TOM SWIFT AND HIS GIANT CANNON
or
The Longest Shots on Record
by
Victor Appleton
CONTENTS
TOM SWIFT AND HIS GIANT CANNON
CHAPTER I
ON A LIVE WIRE
"Now, see here, Mr. Swift, you may think it all a sort of dream, and imagine that I don't know what I'm talking about; but I do! If you'll consent to finance this expedition to the extent of, say, ten thousand dollars, I'll practically guarantee to give you back five times that sum."
"I don't know, Alec, I don't know," slowly responded the aged inventor. "I've heard those stories before, and in my experience nothing ever came of them. Buried treasure, and lost vessels filled with gold, are all well and good, but hunting for an opal mine on some little-heard-of island goes them one better."
"Then you don't feel like backing me up in this matter, Mr. Swift?"
"No, Alec, I can't say I do. Why, just stop and think for a minute. You're asking me to put ten thousand dollars into a company, to fit out an expedition to go to this island—somewhere down near Panama, you say it is—and try to locate the lost mine from which, some centuries ago, opals and other precious stones came. It doesn't seem reasonable."
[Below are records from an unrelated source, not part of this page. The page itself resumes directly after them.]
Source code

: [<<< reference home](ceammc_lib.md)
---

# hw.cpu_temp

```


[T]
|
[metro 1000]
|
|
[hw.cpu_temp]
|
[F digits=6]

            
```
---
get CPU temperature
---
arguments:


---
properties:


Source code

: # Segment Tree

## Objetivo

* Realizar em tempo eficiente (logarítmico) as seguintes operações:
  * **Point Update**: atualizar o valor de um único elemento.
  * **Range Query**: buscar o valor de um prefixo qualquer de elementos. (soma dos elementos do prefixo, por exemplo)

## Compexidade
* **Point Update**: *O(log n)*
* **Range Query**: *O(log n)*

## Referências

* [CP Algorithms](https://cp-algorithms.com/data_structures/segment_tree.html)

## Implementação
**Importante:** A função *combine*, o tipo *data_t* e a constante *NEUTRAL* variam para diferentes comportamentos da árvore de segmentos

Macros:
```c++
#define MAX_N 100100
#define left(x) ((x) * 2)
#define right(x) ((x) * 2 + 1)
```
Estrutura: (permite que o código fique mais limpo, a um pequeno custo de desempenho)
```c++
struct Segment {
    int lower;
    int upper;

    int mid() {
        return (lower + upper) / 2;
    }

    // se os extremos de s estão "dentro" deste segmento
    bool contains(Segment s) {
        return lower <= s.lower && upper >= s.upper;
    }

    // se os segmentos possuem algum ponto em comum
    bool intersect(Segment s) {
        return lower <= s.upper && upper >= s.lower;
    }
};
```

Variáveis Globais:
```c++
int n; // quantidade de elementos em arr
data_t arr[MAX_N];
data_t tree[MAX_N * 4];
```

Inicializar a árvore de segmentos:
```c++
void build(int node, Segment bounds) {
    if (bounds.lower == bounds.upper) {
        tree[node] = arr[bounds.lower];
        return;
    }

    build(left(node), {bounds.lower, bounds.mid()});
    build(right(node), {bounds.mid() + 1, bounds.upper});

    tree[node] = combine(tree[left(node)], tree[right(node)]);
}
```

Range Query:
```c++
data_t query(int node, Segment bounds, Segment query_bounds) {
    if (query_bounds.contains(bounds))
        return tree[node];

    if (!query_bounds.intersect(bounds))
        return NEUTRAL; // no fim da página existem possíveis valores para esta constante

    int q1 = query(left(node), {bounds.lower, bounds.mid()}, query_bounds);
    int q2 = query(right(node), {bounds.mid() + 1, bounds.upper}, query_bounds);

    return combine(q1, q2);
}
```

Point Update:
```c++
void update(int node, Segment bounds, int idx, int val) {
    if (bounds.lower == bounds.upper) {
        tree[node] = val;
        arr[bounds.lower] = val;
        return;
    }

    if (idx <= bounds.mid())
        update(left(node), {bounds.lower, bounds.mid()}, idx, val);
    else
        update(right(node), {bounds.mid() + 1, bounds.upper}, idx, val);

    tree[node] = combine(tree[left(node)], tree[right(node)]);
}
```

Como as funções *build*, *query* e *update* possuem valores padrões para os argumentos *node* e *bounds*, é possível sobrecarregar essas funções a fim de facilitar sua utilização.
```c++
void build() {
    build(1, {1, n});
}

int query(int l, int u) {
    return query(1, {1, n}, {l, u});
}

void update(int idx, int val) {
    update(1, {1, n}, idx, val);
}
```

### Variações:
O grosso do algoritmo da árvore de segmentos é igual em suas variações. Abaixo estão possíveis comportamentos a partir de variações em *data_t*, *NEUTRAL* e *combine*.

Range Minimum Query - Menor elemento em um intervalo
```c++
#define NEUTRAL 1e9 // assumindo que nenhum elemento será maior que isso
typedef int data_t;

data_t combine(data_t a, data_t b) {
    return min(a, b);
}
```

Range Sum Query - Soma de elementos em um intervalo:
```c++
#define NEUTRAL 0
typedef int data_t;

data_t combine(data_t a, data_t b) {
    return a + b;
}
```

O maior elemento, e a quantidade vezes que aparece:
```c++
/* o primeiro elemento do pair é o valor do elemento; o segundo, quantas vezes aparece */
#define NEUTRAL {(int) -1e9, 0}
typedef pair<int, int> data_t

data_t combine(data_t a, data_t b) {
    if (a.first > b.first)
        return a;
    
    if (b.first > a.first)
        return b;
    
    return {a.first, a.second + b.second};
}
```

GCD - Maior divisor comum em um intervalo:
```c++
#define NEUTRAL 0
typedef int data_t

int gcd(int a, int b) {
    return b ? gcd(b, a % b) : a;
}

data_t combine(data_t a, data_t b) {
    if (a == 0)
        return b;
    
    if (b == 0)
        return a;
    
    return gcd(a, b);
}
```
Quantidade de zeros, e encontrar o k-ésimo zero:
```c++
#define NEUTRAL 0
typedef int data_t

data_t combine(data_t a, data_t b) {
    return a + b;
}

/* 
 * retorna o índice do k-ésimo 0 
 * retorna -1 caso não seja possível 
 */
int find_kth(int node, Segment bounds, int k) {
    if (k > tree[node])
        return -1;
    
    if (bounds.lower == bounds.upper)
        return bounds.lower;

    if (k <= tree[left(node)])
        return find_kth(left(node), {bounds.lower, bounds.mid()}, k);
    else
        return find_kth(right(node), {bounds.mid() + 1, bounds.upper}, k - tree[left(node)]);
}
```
"But I'm sure I can find the mine, Mr. Swift!" persisted Alec Peterson, who was almost as elderly a man as the one he addressed. "I have the old documents that tell how rich the mine once was, how the old Mexican rulers used to get their opals from it, and how all trace of it was lost in the last century. I have all the landmarks down pat, and I'm sure I can find it. Come on now, take a chance. Put in this ten thousand dollars. I can manage the rest. You'll get back more than five times your investment."
"If you find the mine—yes."
"I tell you I will find it! Come now, Mr. Swift," and the visitor's voice was very pleading, "you and your son Tom have made a fortune for yourselves out of your different inventions. Be generous, and lend me this ten thousand dollars."
Mr. Swift shook his head.
"I've heard you talk the same way before, Alec," he replied. "None of your schemes ever amounted to anything. You've been a fortune-hunter all your life, nearly; and what have you gotten out of it? Just a bare living."
"That's right, Mr. Swift, but I've had bad luck. I did find the lost gold mine I went after some years ago, you remember."
"Yes, only to lose it because the missing heirs turned up, and took it away from you. You could have made more at straight mining in the time you spent on that scheme."
"Yes, I suppose I could; but this is going to be a success—I feel it in my bones."
"That's what you say, every time, Alec. No, I don't believe I want to go into this thing."
"Oh, come—do! For the sake of old times. Don't you recall how you and I used to prospect together out in the gold country; how we shared our failures and successes?"
"Yes, I remember that, Alec. Mighty few successes we had, though, in those days."
"But now you've struck it rich, pardner," went on the pleader. "Help me out in this scheme—do!"
"No, Alec. I'd rather give you three or four thousand dollars for yourself, if you'd settle down to some steady work, instead of chasing all over the country after visionary fortunes. You're getting too old to do that."
"Well, it's a fact I'm no longer young. But I'm afraid I'm too old to settle down. You can't teach an old dog new tricks, pardner. This is my life, and I'll have to live it until I pass out. Well, if you won't, you won't, I suppose. By the way, where is Tom? I'd like to see him before I go back. He's a mighty fine boy."
"That's what he is!" broke in a new voice. "Bless my overshoes, but he is a smart lad! A wonderful lad, that's what! Why, bless my necktie, there isn't anything he can't invent; from a button-hook to a battleship! Wonderful boy—that's what!"
"I guess Tom's ears would burn if he could hear your praises, Mr. Damon," laughed Mr. Swift. "Don't spoil him."
"Spoil Tom Swift? You couldn't do it in a hundred years!" cried Mr. Damon, enthusiastically. "Bless my topknot! Not in a thousand years—no, sir!"